__Task description__: Keep the wording of the records intact as you retype them, and omit every image.

Plain-text document sources
Start of Block

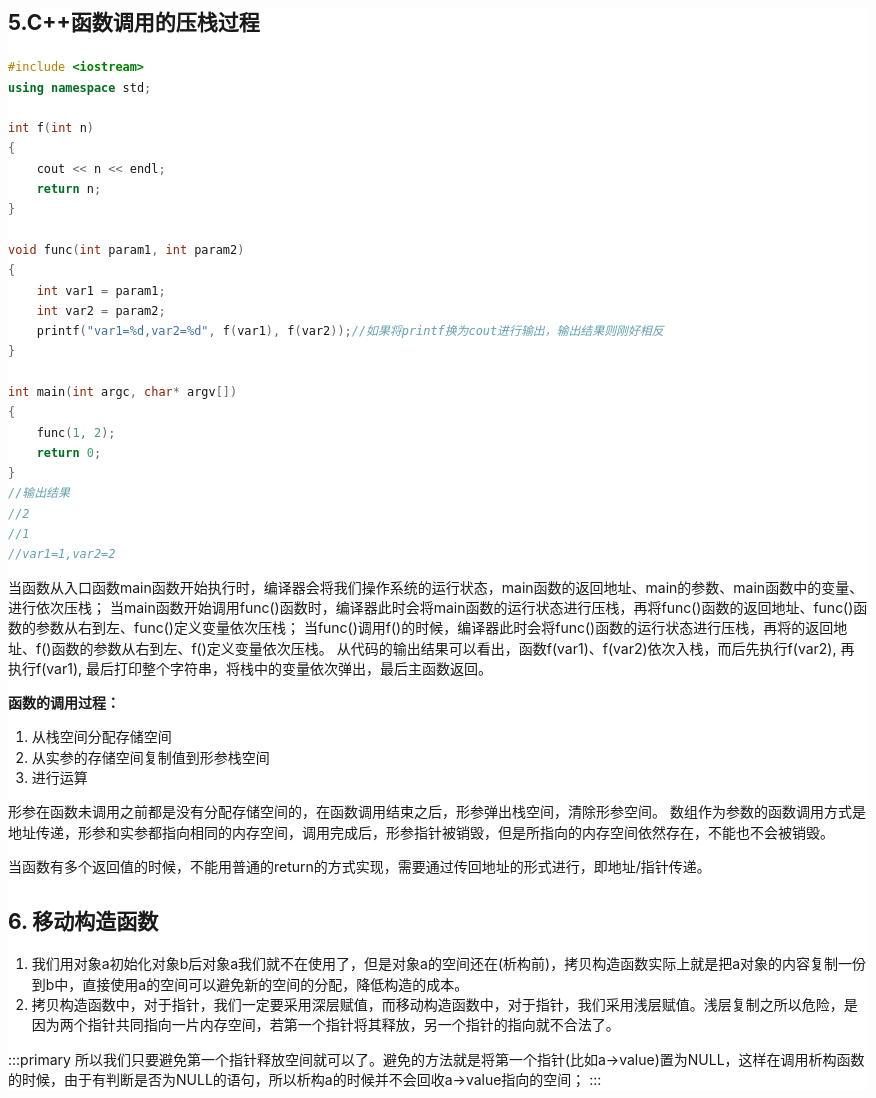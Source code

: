 ## 5.C++函数调用的压栈过程

```cpp
#include <iostream>
using namespace std;

int f(int n) 
{
	cout << n << endl;
	return n;
}

void func(int param1, int param2)
{
	int var1 = param1;
	int var2 = param2;
	printf("var1=%d,var2=%d", f(var1), f(var2));//如果将printf换为cout进行输出，输出结果则刚好相反
}

int main(int argc, char* argv[])
{
	func(1, 2);
	return 0;
}
//输出结果
//2
//1
//var1=1,var2=2
```

当函数从入口函数main函数开始执行时，编译器会将我们操作系统的运行状态，main函数的返回地址、main的参数、main函数中的变量、进行依次压栈；
当main函数开始调用func()函数时，编译器此时会将main函数的运行状态进行压栈，再将func()函数的返回地址、func()函数的参数从右到左、func()定义变量依次压栈；
当func()调用f()的时候，编译器此时会将func()函数的运行状态进行压栈，再将的返回地址、f()函数的参数从右到左、f()定义变量依次压栈。
从代码的输出结果可以看出，函数f(var1)、f(var2)依次入栈，而后先执行f(var2), 再执行f(var1), 最后打印整个字符串，将栈中的变量依次弹出，最后主函数返回。

**函数的调用过程：**
1) 从栈空间分配存储空间
2) 从实参的存储空间复制值到形参栈空间
3) 进行运算

形参在函数未调用之前都是没有分配存储空间的，在函数调用结束之后，形参弹出栈空间，清除形参空间。
数组作为参数的函数调用方式是地址传递，形参和实参都指向相同的内存空间，调用完成后，形参指针被销毁，但是所指向的内存空间依然存在，不能也不会被销毁。

当函数有多个返回值的时候，不能用普通的return的方式实现，需要通过传回地址的形式进行，即地址/指针传递。

## 6. 移动构造函数

1. 我们用对象a初始化对象b后对象a我们就不在使用了，但是对象a的空间还在(析构前)，拷贝构造函数实际上就是把a对象的内容复制一份到b中，直接使用a的空间可以避免新的空间的分配，降低构造的成本。
2. 拷贝构造函数中，对于指针，我们一定要采用深层赋值，而移动构造函数中，对于指针，我们采用浅层赋值。浅层复制之所以危险，是因为两个指针共同指向一片内存空间，若第一个指针将其释放，另一个指针的指向就不合法了。

:::primary
所以我们只要避免第一个指针释放空间就可以了。避免的方法就是将第一个指针(比如a->value)置为NULL，这样在调用析构函数的时候，由于有判断是否为NULL的语句，所以析构a的时候并不会回收a->value指向的空间；
:::
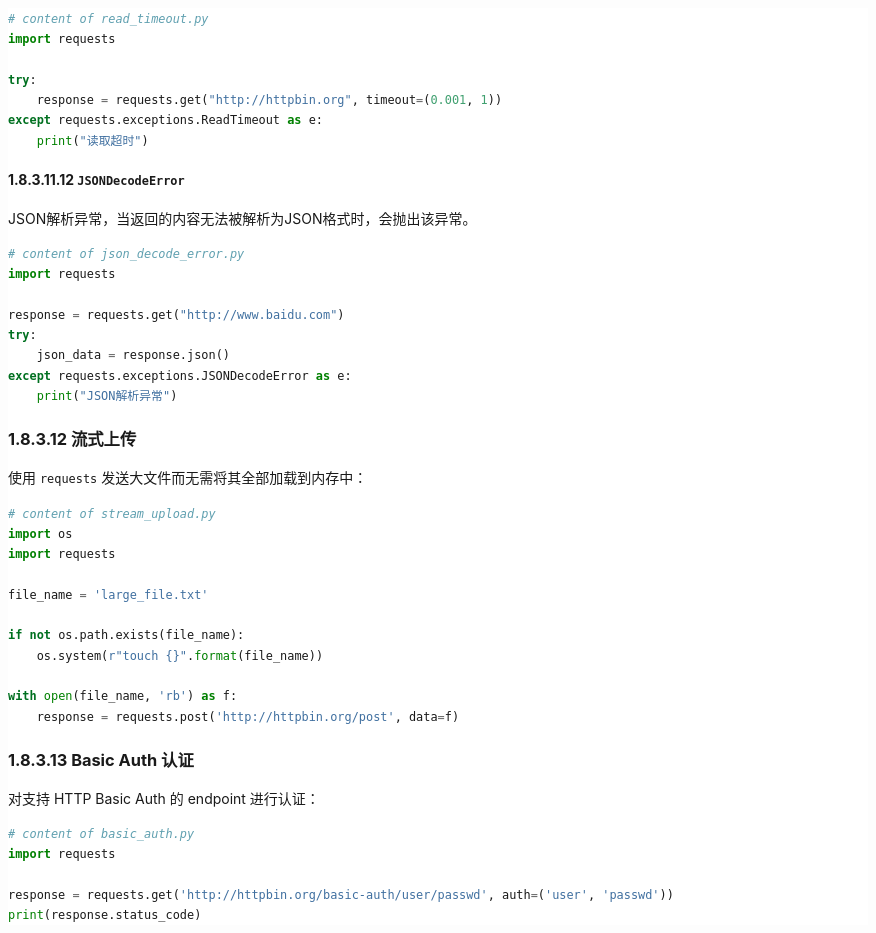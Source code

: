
 ```python
# content of read_timeout.py
import requests

try:
    response = requests.get("http://httpbin.org", timeout=(0.001, 1))
except requests.exceptions.ReadTimeout as e:
    print("读取超时")
```

#### 1.8.3.11.12 `JSONDecodeError`

JSON解析异常，当返回的内容无法被解析为JSON格式时，会抛出该异常。

```python
# content of json_decode_error.py
import requests

response = requests.get("http://www.baidu.com")
try:
    json_data = response.json()
except requests.exceptions.JSONDecodeError as e:
    print("JSON解析异常")
```

### 1.8.3.12 流式上传

使用 `requests` 发送大文件而无需将其全部加载到内存中：

```python
# content of stream_upload.py
import os
import requests

file_name = 'large_file.txt'

if not os.path.exists(file_name):
    os.system(r"touch {}".format(file_name))

with open(file_name, 'rb') as f:
    response = requests.post('http://httpbin.org/post', data=f)
```

### 1.8.3.13 Basic Auth 认证

对支持 HTTP Basic Auth 的 endpoint 进行认证：

```python
# content of basic_auth.py
import requests

response = requests.get('http://httpbin.org/basic-auth/user/passwd', auth=('user', 'passwd'))
print(response.status_code)
```

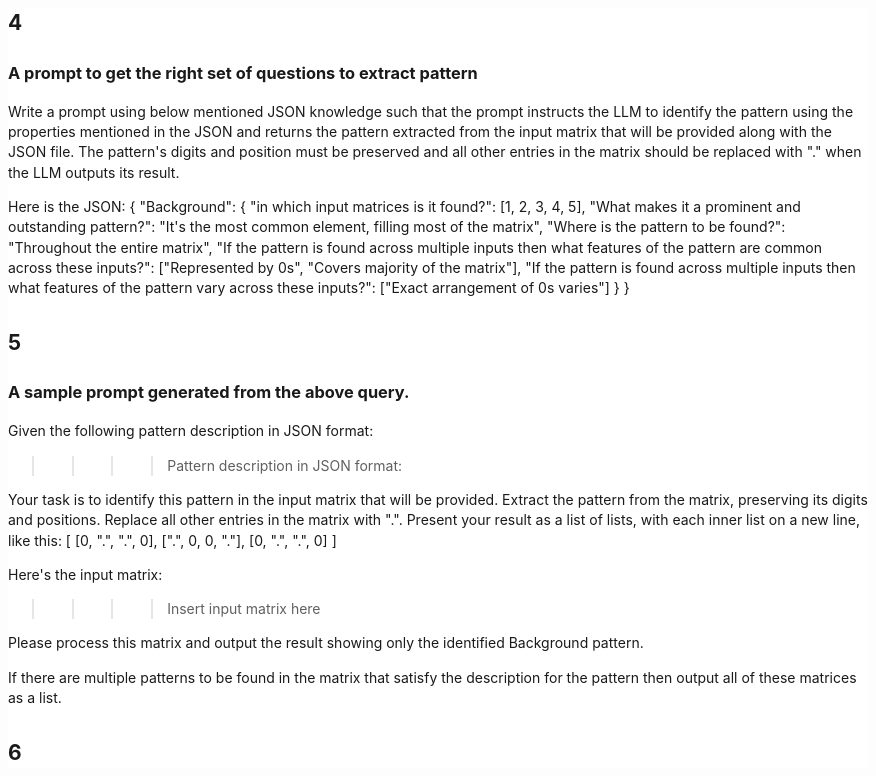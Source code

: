 
## 4

### A prompt to get the right set of questions to extract pattern

Write a prompt using below mentioned JSON knowledge such that the prompt instructs the LLM to identify the pattern using the properties mentioned in the JSON and returns the pattern extracted from the input matrix that will be provided along with the JSON file. The pattern's digits and position must be preserved and all other entries in the matrix should be replaced with "." when the LLM outputs its result. 

Here is the JSON:
{ "Background": { "in which input matrices is it found?": [1, 2, 3, 4, 5], "What makes it a prominent and outstanding pattern?": "It's the most common element, filling most of the matrix", "Where is the pattern to be found?": "Throughout the entire matrix", "If the pattern is found across multiple inputs then what features of the pattern are common across these inputs?": ["Represented by 0s", "Covers majority of the matrix"], "If the pattern is found across multiple inputs then what features of the pattern vary across these inputs?": ["Exact arrangement of 0s varies"] } }

## 5

### A sample prompt generated from the above query.

Given the following pattern description in JSON format:

>>>> Pattern description in JSON format:
>>>>
>>>>

Your task is to identify this pattern in the input matrix that will be provided. Extract the pattern from the matrix, preserving its digits and positions. Replace all other entries in the matrix with ".".
Present your result as a list of lists, with each inner list on a new line, like this:
[
[0, ".", ".", 0],
[".", 0, 0, "."],
[0, ".", ".", 0]
]

Here's the input matrix:

>>>> Insert input matrix here
>>>>
>>>>

Please process this matrix and output the result showing only the identified Background pattern.

If there are multiple patterns to be found in the matrix that satisfy the description for the pattern then output all of these matrices as a list.

## 6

End of Block

__Solution for this task__:
Source code

: ## 5.C++函数调用的压栈过程

```cpp
#include <iostream>
using namespace std;

int f(int n) 
{
	cout << n << endl;
	return n;
}

void func(int param1, int param2)
{
	int var1 = param1;
	int var2 = param2;
	printf("var1=%d,var2=%d", f(var1), f(var2));//如果将printf换为cout进行输出，输出结果则刚好相反
}

int main(int argc, char* argv[])
{
	func(1, 2);
	return 0;
}
//输出结果
//2
//1
//var1=1,var2=2
```

当函数从入口函数main函数开始执行时，编译器会将我们操作系统的运行状态，main函数的返回地址、main的参数、main函数中的变量、进行依次压栈；
当main函数开始调用func()函数时，编译器此时会将main函数的运行状态进行压栈，再将func()函数的返回地址、func()函数的参数从右到左、func()定义变量依次压栈；
当func()调用f()的时候，编译器此时会将func()函数的运行状态进行压栈，再将的返回地址、f()函数的参数从右到左、f()定义变量依次压栈。
从代码的输出结果可以看出，函数f(var1)、f(var2)依次入栈，而后先执行f(var2), 再执行f(var1), 最后打印整个字符串，将栈中的变量依次弹出，最后主函数返回。

**函数的调用过程：**
1) 从栈空间分配存储空间
2) 从实参的存储空间复制值到形参栈空间
3) 进行运算

形参在函数未调用之前都是没有分配存储空间的，在函数调用结束之后，形参弹出栈空间，清除形参空间。
数组作为参数的函数调用方式是地址传递，形参和实参都指向相同的内存空间，调用完成后，形参指针被销毁，但是所指向的内存空间依然存在，不能也不会被销毁。

当函数有多个返回值的时候，不能用普通的return的方式实现，需要通过传回地址的形式进行，即地址/指针传递。

## 6. 移动构造函数

1. 我们用对象a初始化对象b后对象a我们就不在使用了，但是对象a的空间还在(析构前)，拷贝构造函数实际上就是把a对象的内容复制一份到b中，直接使用a的空间可以避免新的空间的分配，降低构造的成本。
2. 拷贝构造函数中，对于指针，我们一定要采用深层赋值，而移动构造函数中，对于指针，我们采用浅层赋值。浅层复制之所以危险，是因为两个指针共同指向一片内存空间，若第一个指针将其释放，另一个指针的指向就不合法了。

:::primary
所以我们只要避免第一个指针释放空间就可以了。避免的方法就是将第一个指针(比如a->value)置为NULL，这样在调用析构函数的时候，由于有判断是否为NULL的语句，所以析构a的时候并不会回收a->value指向的空间；
:::
Source code

:
 ```python
# content of read_timeout.py
import requests

try:
    response = requests.get("http://httpbin.org", timeout=(0.001, 1))
except requests.exceptions.ReadTimeout as e:
    print("读取超时")
```

#### 1.8.3.11.12 `JSONDecodeError`

JSON解析异常，当返回的内容无法被解析为JSON格式时，会抛出该异常。

```python
# content of json_decode_error.py
import requests

response = requests.get("http://www.baidu.com")
try:
    json_data = response.json()
except requests.exceptions.JSONDecodeError as e:
    print("JSON解析异常")
```

### 1.8.3.12 流式上传

使用 `requests` 发送大文件而无需将其全部加载到内存中：

```python
# content of stream_upload.py
import os
import requests

file_name = 'large_file.txt'

if not os.path.exists(file_name):
    os.system(r"touch {}".format(file_name))

with open(file_name, 'rb') as f:
    response = requests.post('http://httpbin.org/post', data=f)
```

### 1.8.3.13 Basic Auth 认证

对支持 HTTP Basic Auth 的 endpoint 进行认证：

```python
# content of basic_auth.py
import requests

response = requests.get('http://httpbin.org/basic-auth/user/passwd', auth=('user', 'passwd'))
print(response.status_code)
```

Source code

: 
## 4

### A prompt to get the right set of questions to extract pattern

Write a prompt using below mentioned JSON knowledge such that the prompt instructs the LLM to identify the pattern using the properties mentioned in the JSON and returns the pattern extracted from the input matrix that will be provided along with the JSON file. The pattern's digits and position must be preserved and all other entries in the matrix should be replaced with "." when the LLM outputs its result. 

Here is the JSON:
{ "Background": { "in which input matrices is it found?": [1, 2, 3, 4, 5], "What makes it a prominent and outstanding pattern?": "It's the most common element, filling most of the matrix", "Where is the pattern to be found?": "Throughout the entire matrix", "If the pattern is found across multiple inputs then what features of the pattern are common across these inputs?": ["Represented by 0s", "Covers majority of the matrix"], "If the pattern is found across multiple inputs then what features of the pattern vary across these inputs?": ["Exact arrangement of 0s varies"] } }

## 5

### A sample prompt generated from the above query.

Given the following pattern description in JSON format:

>>>> Pattern description in JSON format:
>>>>
>>>>

Your task is to identify this pattern in the input matrix that will be provided. Extract the pattern from the matrix, preserving its digits and positions. Replace all other entries in the matrix with ".".
Present your result as a list of lists, with each inner list on a new line, like this:
[
[0, ".", ".", 0],
[".", 0, 0, "."],
[0, ".", ".", 0]
]

Here's the input matrix:

>>>> Insert input matrix here
>>>>
>>>>

Please process this matrix and output the result showing only the identified Background pattern.

If there are multiple patterns to be found in the matrix that satisfy the description for the pattern then output all of these matrices as a list.

## 6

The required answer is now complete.